Cells were characterized using flow cytometry based on the following markers: CD105 (Biolegend, San Diego, CA, USA, 323219), CD146 (Biolegend, San Diego, CA, USA, 361005), CD29 (Biolegend, San Diego, CA, USA, 303015), CD31 (Biolegend, San Diego, CA, USA, 303117), CD44 (Biolegend, San Diego, CA, USA, 103009), CD73 (R&D systems Inc., Minneapolis, MI, USA, FAB5795A), CD45 (Milteny, Germany, Europe, 130-110-769), and STRO-1 (Biolegend, San Diego, CA, USA, 340103).

4.4. ADSC Proliferation and Differentiation

Once characterized, ADSCs were cultivated in a proliferation medium until reaching a confluence of 60% for chondrocyte or osteocyte differentiation.

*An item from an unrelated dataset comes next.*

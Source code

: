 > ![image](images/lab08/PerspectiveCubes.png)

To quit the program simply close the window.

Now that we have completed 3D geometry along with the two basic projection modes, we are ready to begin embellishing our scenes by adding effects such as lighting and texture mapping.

Then, the culture medium was replaced with specific differentiation medium and further cultured for 4 weeks in case of pursuing chondrocyte differentiation or 2 weeks for osteocyte differentiation.
The chondral differentiation medium consisted of a high glucose DMEM medium enriched with 1% insulin-transferrin-sodium selenite medium supplement (Sigma-Merck KGaA, Germany, 41400–045), 50 µg/mL ascorbic acid (Sigma-Merck KGaA, Germany, A4403), 10 ng/mL TGF-β1 (Sigma-Merck KGaA, Germany, T7039), and 1% heat-inactivated FBS, as previously reported [25]. The osteogenic induction medium composition included αMEM (Sigma-Merck KGaA, Germany, 22571-020) supplemented with 10% FBS (Sigma-Merck KGaA, Germany, 10270-106) 1% P/S antibiotic solution, 2 mM L-glutamine, 10 μg/mL glycerol-2-phosphate (Sigma-Merck KGaA, Germany, G9422), 4 μg/mL ascorbic acid, 0.1 μg/mL dexamethasone (Sigma-Merck KGaA, Germany, D4902), and 50 ng/mL of BMP2 (Stemcell Technologies; France, 78004) [34].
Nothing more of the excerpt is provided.